Reverend Kenneth MacKenzie is the minister of the Parish of Braemar and Crathie and domestic chaplain to the Queen, who visits the church for Sunday services when staying at the castle with members of her family including Prince Philip.
They were previously in the area last summer during lockdown, but had not returned due to recent restrictions amid the coronavirus pandemic.
Rev Mackenzie, minister of the parish since 2005, told the PA news agency how highly regarded Philip's work and interest in the community was.
He said: "I think up here there are lots of people who have had the opportunity over the years to see the duke around and he's so much part of this place.
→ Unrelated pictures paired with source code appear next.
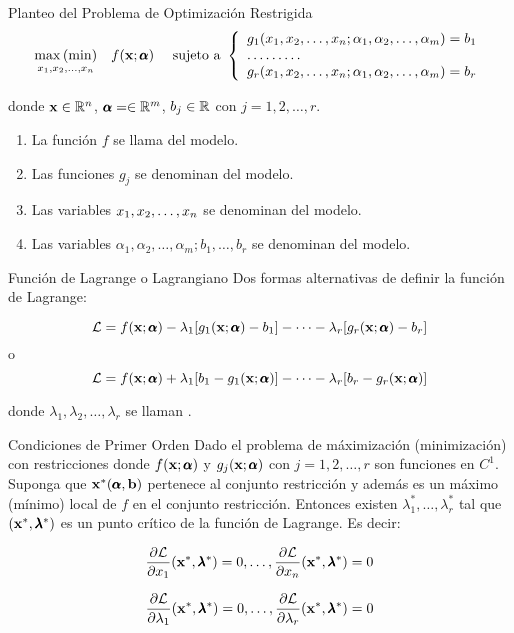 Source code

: \documentclass[10pt,aspectratio=169]{beamer}  %
\begin{document}
\begin{frame}{Planteo del Problema de Optimización Restrigida}
	\[
		\underset{x_1, x_2, \dots, x_n}{\max \, (\min)} \quad  f(\mathbf{x}; \pmb{\alpha}) \quad \text{ sujeto a } \left\{ \begin{array}{l} g_1(x_1, x_2, \dots, x_n; \alpha_1, \alpha_2, \dots, \alpha_m) = b_1
		\\ \dots \dots \dots \\ g_r(x_1, x_2, \dots, x_n; \alpha_1, \alpha_2, \dots, \alpha_m) = b_r \end{array} \right.
	\]
	
	donde $\mathbf{x} \in \mathbb{R}^n$, $\pmb{\alpha} = \in \mathbb{R}^m$, $b_j \in \mathbb{R}$ con $j = 1, 2, \dots, r$.
	\vspace{5pt}
	\begin{enumerate}
		\item La función $f$ se llama  del modelo.
		\item Las funciones $g_j$ se denominan  del modelo. 
		\item Las variables $x_1, x_2, \dots, x_n$ se denominan  del modelo.
		\item Las variables $\alpha_1, \alpha_2, \dots, \alpha_m; b_1, \dots, b_r$ se denominan  del modelo.
	\end{enumerate}

\end{frame}

\begin{frame}{Función de Lagrange o Lagrangiano}
	Dos formas alternativas de definir la función de Lagrange:

	\[
		\mathcal{L} = f(\mathbf{x}; \pmb{\alpha}) - \lambda_1 [g_1(\mathbf{x}; \pmb{\alpha}) - b_1] - \cdots - \lambda_r [g_r(\mathbf{x}; \pmb{\alpha}) - b_r]
	\]
	o
	\[
		\mathcal{L} = f(\mathbf{x}; \pmb{\alpha}) + \lambda_1 [b_1 - g_1(\mathbf{x}; \pmb{\alpha})] - \cdots - \lambda_r [b_r - g_r(\mathbf{x}; \pmb{\alpha})]
	\]

	donde $\lambda_1, \lambda_2, \dots, \lambda_r$ se llaman .

\end{frame}


\begin{frame}{Condiciones de Primer Orden}
	Dado el problema de máximización (minimización) con restricciones donde $f(\mathbf{x}; \pmb{\alpha})$ y $g_j(\mathbf{x}; \pmb{\alpha})$ con
	$j = 1, 2, \dots, r$ son funciones en $C^1$. Suponga que $\mathbf{x}^*(\pmb{\alpha}, \mathbf{b})$ pertenece al conjunto restricción
	y además es un máximo (mínimo) local de $f$ en el conjunto restricción. Entonces existen $\lambda_{1}^{*}, \dots, \lambda_{r}^{*}$
	tal que $(\mathbf{x}^*, \pmb{\lambda}^*)$ es un punto crítico de la función de Lagrange. Es decir:
	
	\[  \frac{\partial \mathcal{L}}{\partial x_1}(\mathbf{x}^*, \pmb{\lambda}^*) = 0, \dots, \frac{\partial \mathcal{L}}{\partial x_n}(\mathbf{x}^*, \pmb{\lambda}^*) = 0\]
	
	\[  \frac{\partial \mathcal{L}}{\partial \lambda_1}(\mathbf{x}^*, \pmb{\lambda}^*) = 0, \dots, \frac{\partial \mathcal{L}}{\partial \lambda_r}(\mathbf{x}^*, \pmb{\lambda}^*) = 0\]
\end{frame}
\end{document}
"Everybody has favourite memories of the duke, he was just a very interesting man and took a real interest in this area.
"He knew a lot of people and a lot of families who have multi-generational interest in this area so some folk he knew not just their parents but grandparents.
"Everyone will remember him with respect but also a degree of affection, he was really highly thought of around here."
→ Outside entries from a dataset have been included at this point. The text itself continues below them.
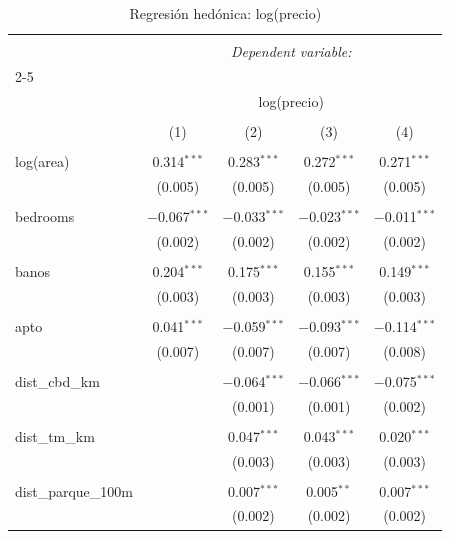 
\begin{table}[!htbp] \centering 
  \caption{Regresión hedónica: log(precio)} 
  \label{} 
\begin{tabular}{@{\extracolsep{5pt}}lcccc} 
\\[-1.8ex]\hline 
\hline \\[-1.8ex] 
 & \multicolumn{4}{c}{\textit{Dependent variable:}} \\ 
\cline{2-5} 
\\[-1.8ex] & \multicolumn{4}{c}{log(precio)} \\ 
\\[-1.8ex] & (1) & (2) & (3) & (4)\\ 
\hline \\[-1.8ex] 
 log(area) & 0.314$^{***}$ & 0.283$^{***}$ & 0.272$^{***}$ & 0.271$^{***}$ \\ 
  & (0.005) & (0.005) & (0.005) & (0.005) \\ 
  & & & & \\ 
 bedrooms & $-$0.067$^{***}$ & $-$0.033$^{***}$ & $-$0.023$^{***}$ & $-$0.011$^{***}$ \\ 
  & (0.002) & (0.002) & (0.002) & (0.002) \\ 
  & & & & \\ 
 banos & 0.204$^{***}$ & 0.175$^{***}$ & 0.155$^{***}$ & 0.149$^{***}$ \\ 
  & (0.003) & (0.003) & (0.003) & (0.003) \\ 
  & & & & \\ 
 apto & 0.041$^{***}$ & $-$0.059$^{***}$ & $-$0.093$^{***}$ & $-$0.114$^{***}$ \\ 
  & (0.007) & (0.007) & (0.007) & (0.008) \\ 
  & & & & \\ 
 dist\_cbd\_km &  & $-$0.064$^{***}$ & $-$0.066$^{***}$ & $-$0.075$^{***}$ \\ 
  &  & (0.001) & (0.001) & (0.002) \\ 
  & & & & \\ 
 dist\_tm\_km &  & 0.047$^{***}$ & 0.043$^{***}$ & 0.020$^{***}$ \\ 
  &  & (0.003) & (0.003) & (0.003) \\ 
  & & & & \\ 
 dist\_parque\_100m &  & 0.007$^{***}$ & 0.005$^{**}$ & 0.007$^{***}$ \\ 
  &  & (0.002) & (0.002) & (0.002) \\ 

\end{tabular}
\end{table}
The reverend admitted the Covid-19 pandemic had caused "difficult times for everybody" including the royal family.
However, he added: "Until very recently the duke was going out and about when he would come up.
"Through the late summer and the autumn he would be getting around the estate and take an interest on what was going on.
"He's known to be someone who was sharp-witted and very funny but he was a thinking man and had a lot of ideas about how best to look after this part of the world, it's a beautiful area.
"He was part of that family for all those years and it was such a dutiful role that he played that he was as involved in this community in some ways as almost anybody else and that family's been involved for many generations in this place.
"A lot of what goes on around here is testimony to some of his thinking."
Flowers were left outside the gates of Balmoral Castle on the day of the duke's death.
One bunch was wrapped in brown paper with the words "May you rest in peace Prince Philip Duke of Edinburgh. Thank you for your legacy" written on.
Another bunch came with a card, with the message inside reading: "With deepest sympathy of ours and your very sad loss.
"All our thoughts and those of the people of Edinburgh School, B.F.P.O. 17, who took part in the Duke's award in the 1970s."